Pops Foster was playing professionally by 1907 and worked with Jack Carey, Kid Ory, Armand Piron, King Oliver and other prominent hot bands of the era. In 1921, he moved to St. Louis, Missouri, to play with the Charlie Creath and Dewey Jackson bands, in which he would be active for much of the decade. He also joined Ory in Los Angeles. He acquired the nickname "Pops" because he was far older than any of the other players in the band.

In 1929, Foster moved to New York City, where he played with the bands of Luis Russell and Louis Armstrong through 1940. He gigged with New York-based bands through the 1940s, including those of Sidney Bechet, Art Hodes, and regularly participated in the national This Is Jazz radio program. He recorded with the Mezzrow-Bechet Quintet (Bechet, Mezz Mezzrow, Fitz Weston, and Kaiser Marshall) and Septet (on two consecutive dates in 1945, with Hot Lips Page (as Pappa Snow White), Sammy Price (as Jimmy Blythe Jr.), Danny Barker and Sid Catlett, and on the second session with Pleasant Joe on vocals).

In the late 1940s, he began touring more widely and played in many countries in Europe, especially in France, and throughout the United States including returns to New Orleans and California.

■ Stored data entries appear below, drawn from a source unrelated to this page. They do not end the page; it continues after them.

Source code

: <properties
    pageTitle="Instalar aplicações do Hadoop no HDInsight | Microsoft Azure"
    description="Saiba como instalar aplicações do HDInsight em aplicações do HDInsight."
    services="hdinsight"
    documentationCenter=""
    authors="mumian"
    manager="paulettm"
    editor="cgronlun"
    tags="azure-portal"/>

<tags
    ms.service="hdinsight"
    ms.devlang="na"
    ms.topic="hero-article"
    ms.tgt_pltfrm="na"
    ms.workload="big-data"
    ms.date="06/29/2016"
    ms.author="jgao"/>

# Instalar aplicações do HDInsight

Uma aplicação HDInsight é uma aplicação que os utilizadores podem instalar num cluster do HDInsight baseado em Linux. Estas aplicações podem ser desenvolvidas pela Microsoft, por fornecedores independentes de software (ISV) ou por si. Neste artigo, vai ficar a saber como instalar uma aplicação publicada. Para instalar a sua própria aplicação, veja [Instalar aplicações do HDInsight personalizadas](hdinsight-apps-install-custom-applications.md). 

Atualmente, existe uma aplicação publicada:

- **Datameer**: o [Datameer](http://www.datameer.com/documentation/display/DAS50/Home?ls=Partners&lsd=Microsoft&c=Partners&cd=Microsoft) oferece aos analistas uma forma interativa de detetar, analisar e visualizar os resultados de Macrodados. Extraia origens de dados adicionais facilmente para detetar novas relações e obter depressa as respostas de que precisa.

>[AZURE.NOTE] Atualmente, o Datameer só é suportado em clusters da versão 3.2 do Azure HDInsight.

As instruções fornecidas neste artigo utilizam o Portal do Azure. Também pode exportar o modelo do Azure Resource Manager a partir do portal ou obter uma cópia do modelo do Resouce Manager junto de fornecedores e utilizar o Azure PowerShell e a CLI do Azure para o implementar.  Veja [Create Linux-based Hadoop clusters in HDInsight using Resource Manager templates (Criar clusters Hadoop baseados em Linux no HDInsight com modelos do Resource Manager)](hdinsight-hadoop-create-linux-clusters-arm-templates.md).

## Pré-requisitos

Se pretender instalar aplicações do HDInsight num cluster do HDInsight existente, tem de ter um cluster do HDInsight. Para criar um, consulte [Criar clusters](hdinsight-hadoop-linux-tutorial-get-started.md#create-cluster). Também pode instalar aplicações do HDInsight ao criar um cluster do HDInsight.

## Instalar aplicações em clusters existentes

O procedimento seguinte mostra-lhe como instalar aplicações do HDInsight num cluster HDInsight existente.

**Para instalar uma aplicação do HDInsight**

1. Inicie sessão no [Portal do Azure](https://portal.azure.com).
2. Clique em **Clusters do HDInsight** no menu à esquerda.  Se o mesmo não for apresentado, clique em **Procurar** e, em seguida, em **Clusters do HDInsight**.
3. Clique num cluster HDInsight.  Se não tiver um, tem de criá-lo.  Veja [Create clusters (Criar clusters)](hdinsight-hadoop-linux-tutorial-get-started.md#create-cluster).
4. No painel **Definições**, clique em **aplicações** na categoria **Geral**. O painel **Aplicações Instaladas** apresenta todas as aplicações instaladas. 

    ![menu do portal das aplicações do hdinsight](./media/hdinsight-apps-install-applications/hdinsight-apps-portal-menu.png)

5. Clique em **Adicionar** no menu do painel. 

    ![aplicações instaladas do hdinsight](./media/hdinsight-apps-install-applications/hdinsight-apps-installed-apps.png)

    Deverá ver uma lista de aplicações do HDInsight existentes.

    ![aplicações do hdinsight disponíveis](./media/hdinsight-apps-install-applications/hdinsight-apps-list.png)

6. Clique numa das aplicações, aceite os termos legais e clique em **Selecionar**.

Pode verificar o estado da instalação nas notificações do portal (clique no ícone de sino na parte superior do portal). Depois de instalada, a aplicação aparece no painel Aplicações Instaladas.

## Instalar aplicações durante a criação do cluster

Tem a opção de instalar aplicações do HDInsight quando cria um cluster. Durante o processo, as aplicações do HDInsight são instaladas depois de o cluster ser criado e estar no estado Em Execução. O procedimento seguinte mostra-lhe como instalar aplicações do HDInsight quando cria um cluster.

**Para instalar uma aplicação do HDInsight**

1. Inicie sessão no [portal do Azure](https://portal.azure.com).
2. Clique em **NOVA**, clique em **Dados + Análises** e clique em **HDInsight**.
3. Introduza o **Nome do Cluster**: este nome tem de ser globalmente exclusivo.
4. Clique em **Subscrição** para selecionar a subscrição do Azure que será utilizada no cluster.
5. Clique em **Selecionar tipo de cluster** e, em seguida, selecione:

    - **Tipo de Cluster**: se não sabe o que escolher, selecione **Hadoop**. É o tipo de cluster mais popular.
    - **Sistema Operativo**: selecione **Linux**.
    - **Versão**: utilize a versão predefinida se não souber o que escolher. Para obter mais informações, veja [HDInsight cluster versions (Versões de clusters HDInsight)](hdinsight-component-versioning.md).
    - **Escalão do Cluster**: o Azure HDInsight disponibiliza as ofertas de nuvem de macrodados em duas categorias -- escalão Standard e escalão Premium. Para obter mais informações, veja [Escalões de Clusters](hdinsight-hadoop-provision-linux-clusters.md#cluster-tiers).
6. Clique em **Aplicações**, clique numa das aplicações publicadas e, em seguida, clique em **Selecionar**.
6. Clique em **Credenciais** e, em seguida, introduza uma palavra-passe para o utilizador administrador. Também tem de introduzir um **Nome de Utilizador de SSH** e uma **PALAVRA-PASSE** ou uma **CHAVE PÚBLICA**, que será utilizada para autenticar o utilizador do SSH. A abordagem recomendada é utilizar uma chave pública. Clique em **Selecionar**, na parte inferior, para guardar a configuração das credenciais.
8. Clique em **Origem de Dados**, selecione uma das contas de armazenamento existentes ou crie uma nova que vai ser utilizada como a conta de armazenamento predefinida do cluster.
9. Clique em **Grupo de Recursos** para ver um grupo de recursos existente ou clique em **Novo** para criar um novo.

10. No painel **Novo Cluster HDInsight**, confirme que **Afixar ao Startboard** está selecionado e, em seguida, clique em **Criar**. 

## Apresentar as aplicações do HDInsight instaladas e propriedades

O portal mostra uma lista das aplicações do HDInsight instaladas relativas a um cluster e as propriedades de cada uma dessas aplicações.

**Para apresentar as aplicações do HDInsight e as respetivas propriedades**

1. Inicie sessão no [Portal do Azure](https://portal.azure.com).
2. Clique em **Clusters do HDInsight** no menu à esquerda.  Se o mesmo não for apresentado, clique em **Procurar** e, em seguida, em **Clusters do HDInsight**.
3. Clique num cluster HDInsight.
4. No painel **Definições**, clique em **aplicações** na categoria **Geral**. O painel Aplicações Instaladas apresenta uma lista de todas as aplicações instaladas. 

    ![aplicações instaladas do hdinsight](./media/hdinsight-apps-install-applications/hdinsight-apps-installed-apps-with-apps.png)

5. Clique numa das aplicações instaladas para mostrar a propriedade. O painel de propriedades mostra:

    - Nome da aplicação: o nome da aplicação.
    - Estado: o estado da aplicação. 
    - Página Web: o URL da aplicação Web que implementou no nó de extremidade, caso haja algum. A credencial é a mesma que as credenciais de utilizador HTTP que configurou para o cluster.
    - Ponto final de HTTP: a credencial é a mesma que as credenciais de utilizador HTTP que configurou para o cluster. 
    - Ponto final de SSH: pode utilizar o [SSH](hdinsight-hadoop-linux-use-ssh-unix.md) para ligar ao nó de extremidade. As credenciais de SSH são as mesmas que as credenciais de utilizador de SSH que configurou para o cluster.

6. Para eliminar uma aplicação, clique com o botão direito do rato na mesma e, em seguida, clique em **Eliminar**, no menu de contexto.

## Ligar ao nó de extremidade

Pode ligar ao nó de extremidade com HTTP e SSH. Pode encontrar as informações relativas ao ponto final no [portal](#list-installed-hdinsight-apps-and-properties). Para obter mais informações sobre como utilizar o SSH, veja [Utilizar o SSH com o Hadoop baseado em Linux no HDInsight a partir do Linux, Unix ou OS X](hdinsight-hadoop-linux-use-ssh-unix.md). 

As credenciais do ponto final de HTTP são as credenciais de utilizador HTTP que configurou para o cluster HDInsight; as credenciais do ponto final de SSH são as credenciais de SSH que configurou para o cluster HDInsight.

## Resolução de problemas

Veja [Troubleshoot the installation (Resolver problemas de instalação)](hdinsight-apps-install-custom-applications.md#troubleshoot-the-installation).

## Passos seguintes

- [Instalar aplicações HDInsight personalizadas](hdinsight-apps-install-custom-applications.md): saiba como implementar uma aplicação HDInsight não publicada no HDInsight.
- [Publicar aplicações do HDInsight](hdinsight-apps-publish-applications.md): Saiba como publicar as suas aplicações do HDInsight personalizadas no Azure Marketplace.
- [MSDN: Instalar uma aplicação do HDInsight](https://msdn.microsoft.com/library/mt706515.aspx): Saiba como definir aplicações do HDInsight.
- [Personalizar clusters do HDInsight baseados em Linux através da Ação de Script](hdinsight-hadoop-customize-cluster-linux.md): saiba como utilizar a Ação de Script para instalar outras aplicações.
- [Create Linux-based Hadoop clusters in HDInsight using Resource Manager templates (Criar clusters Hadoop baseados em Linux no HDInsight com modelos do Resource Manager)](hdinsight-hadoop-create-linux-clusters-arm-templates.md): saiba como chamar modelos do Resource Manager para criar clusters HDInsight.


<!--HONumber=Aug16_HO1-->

In 1952, Foster toured Europe with Jimmy Archey's Band. He played regularly at Central Plaza in New York and briefly in New Orleans with Papa Celestin in 1954.

In the late 1950s and early 1960s, he played with Earl Hines' Small Band. In 1966, he toured Europe with the New Orleans All-Stars but remained based in San Francisco, where he died.

The Autobiography of Pops Foster was published in 1971, with a new edition in 2005. Foster is quoted, "Some of the books are fouled up on the times in New Orleans", "and some of the guys weren't telling the truth." "The critics and guys who write about jazz think they know more about what went on in New Orleans than the guys that were there."

Gallery

References

Bibliography
"George Murphy 'Pops' Foster", A Dictionary of Louisiana Biography, Vol. 1 (1988), p. 315
John Chilton, Who's Who of Jazz: Storyville to Swing Street (1972)

External links

Pops Foster (1892-1968) at the Red Hot Jazz Archive
 Pops Foster recordings at the Discography of American Historical Recordings.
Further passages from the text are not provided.